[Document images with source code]
· · · ·

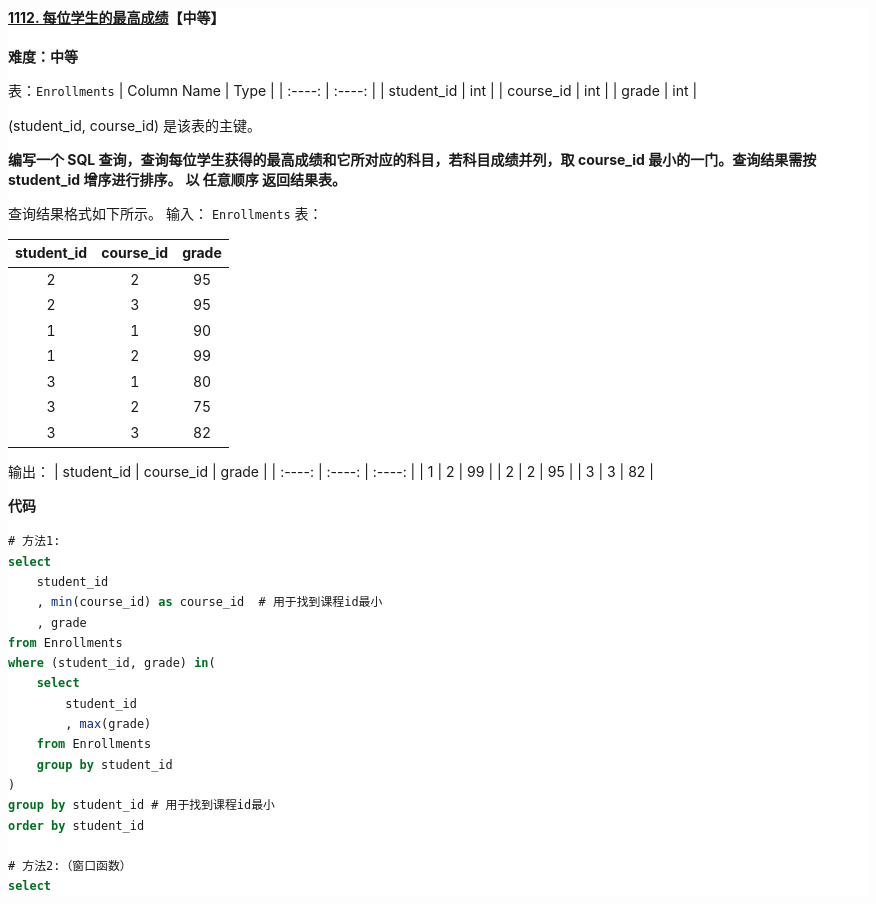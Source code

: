 #### [1112. 每位学生的最高成绩](https://leetcode.cn/problems/highest-grade-for-each-student/)【中等】

**难度：中等**

表：`Enrollments`
| Column Name   | Type    |
|    :----:   | :----:   |
| student_id    | int     |
| course_id     | int     |
| grade         | int     |

(student_id, course_id) 是该表的主键。

**编写一个 SQL 查询，查询每位学生获得的最高成绩和它所对应的科目，若科目成绩并列，取 course_id 最小的一门。查询结果需按 student_id 增序进行排序。**
**以 任意顺序 返回结果表。**

查询结果格式如下所示。
输入：
`Enrollments` 表：

| student_id | course_id | grade |
|    :----:   | :----:   | :----:   |
| 2    | 2    | 95   |
| 2    | 3    | 95   |
| 1    | 1    | 90   |
| 1    | 2    | 99   |
| 3    | 1    | 80   |
| 3    | 2    | 75   |
| 3    | 3    | 82   |

输出：
| student_id | course_id | grade |
|    :----:   | :----:   | :----:   |
| 1    | 2    | 99   |
| 2    | 2    | 95   |
| 3    | 3    | 82   |

**代码**

```sql
# 方法1:
select 
    student_id
    , min(course_id) as course_id  # 用于找到课程id最小
    , grade
from Enrollments
where (student_id, grade) in(
    select 
        student_id
        , max(grade)
    from Enrollments
    group by student_id
)
group by student_id # 用于找到课程id最小
order by student_id

# 方法2:（窗口函数）
select
```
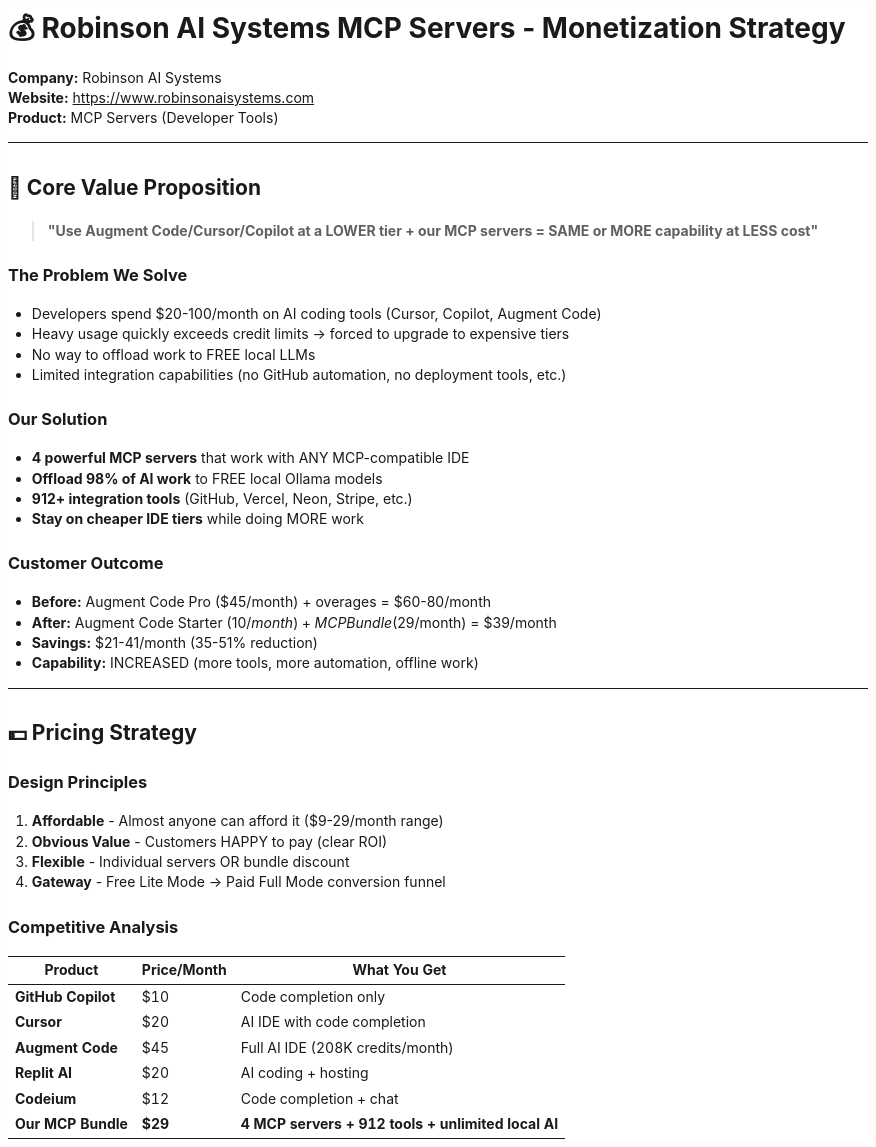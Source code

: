 # 💰 Robinson AI Systems MCP Servers - Monetization Strategy

**Company:** Robinson AI Systems  
**Website:** https://www.robinsonaisystems.com  
**Product:** MCP Servers (Developer Tools)

---

## 🎯 Core Value Proposition

> **"Use Augment Code/Cursor/Copilot at a LOWER tier + our MCP servers = SAME or MORE capability at LESS cost"**

### The Problem We Solve
- Developers spend $20-100/month on AI coding tools (Cursor, Copilot, Augment Code)
- Heavy usage quickly exceeds credit limits → forced to upgrade to expensive tiers
- No way to offload work to FREE local LLMs
- Limited integration capabilities (no GitHub automation, no deployment tools, etc.)

### Our Solution
- **4 powerful MCP servers** that work with ANY MCP-compatible IDE
- **Offload 98% of AI work** to FREE local Ollama models
- **912+ integration tools** (GitHub, Vercel, Neon, Stripe, etc.)
- **Stay on cheaper IDE tiers** while doing MORE work

### Customer Outcome
- **Before:** Augment Code Pro ($45/month) + overages = $60-80/month
- **After:** Augment Code Starter ($10/month) + MCP Bundle ($29/month) = $39/month
- **Savings:** $21-41/month (35-51% reduction)
- **Capability:** INCREASED (more tools, more automation, offline work)

---

## 💵 Pricing Strategy

### Design Principles
1. **Affordable** - Almost anyone can afford it ($9-29/month range)
2. **Obvious Value** - Customers HAPPY to pay (clear ROI)
3. **Flexible** - Individual servers OR bundle discount
4. **Gateway** - Free Lite Mode → Paid Full Mode conversion funnel

### Competitive Analysis

| Product | Price/Month | What You Get |
|---------|-------------|--------------|
| **GitHub Copilot** | $10 | Code completion only |
| **Cursor** | $20 | AI IDE with code completion |
| **Augment Code** | $45 | Full AI IDE (208K credits/month) |
| **Replit AI** | $20 | AI coding + hosting |
| **Codeium** | $12 | Code completion + chat |
| **Our MCP Bundle** | **$29** | **4 MCP servers + 912 tools + unlimited local AI** |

· · · ·

Make an exact copy of the records from their first line through the line containing "- **Offload 98%", both ends included, with the pictures omitted.

TASK RESPONSE:
Source code

: #### [1112. 每位学生的最高成绩](https://leetcode.cn/problems/highest-grade-for-each-student/)【中等】

**难度：中等**

表：`Enrollments`
| Column Name   | Type    |
|    :----:   | :----:   |
| student_id    | int     |
| course_id     | int     |
| grade         | int     |

(student_id, course_id) 是该表的主键。

**编写一个 SQL 查询，查询每位学生获得的最高成绩和它所对应的科目，若科目成绩并列，取 course_id 最小的一门。查询结果需按 student_id 增序进行排序。**
**以 任意顺序 返回结果表。**

查询结果格式如下所示。
输入：
`Enrollments` 表：

| student_id | course_id | grade |
|    :----:   | :----:   | :----:   |
| 2    | 2    | 95   |
| 2    | 3    | 95   |
| 1    | 1    | 90   |
| 1    | 2    | 99   |
| 3    | 1    | 80   |
| 3    | 2    | 75   |
| 3    | 3    | 82   |

输出：
| student_id | course_id | grade |
|    :----:   | :----:   | :----:   |
| 1    | 2    | 99   |
| 2    | 2    | 95   |
| 3    | 3    | 82   |

**代码**

```sql
# 方法1:
select 
    student_id
    , min(course_id) as course_id  # 用于找到课程id最小
    , grade
from Enrollments
where (student_id, grade) in(
    select 
        student_id
        , max(grade)
    from Enrollments
    group by student_id
)
group by student_id # 用于找到课程id最小
order by student_id

# 方法2:（窗口函数）
select
```
Source code

: # 💰 Robinson AI Systems MCP Servers - Monetization Strategy

**Company:** Robinson AI Systems  
**Website:** https://www.robinsonaisystems.com  
**Product:** MCP Servers (Developer Tools)

---

## 🎯 Core Value Proposition

> **"Use Augment Code/Cursor/Copilot at a LOWER tier + our MCP servers = SAME or MORE capability at LESS cost"**

### The Problem We Solve
- Developers spend $20-100/month on AI coding tools (Cursor, Copilot, Augment Code)
- Heavy usage quickly exceeds credit limits → forced to upgrade to expensive tiers
- No way to offload work to FREE local LLMs
- Limited integration capabilities (no GitHub automation, no deployment tools, etc.)

### Our Solution
- **4 powerful MCP servers** that work with ANY MCP-compatible IDE
- **Offload 98% of AI work** to FREE local Ollama models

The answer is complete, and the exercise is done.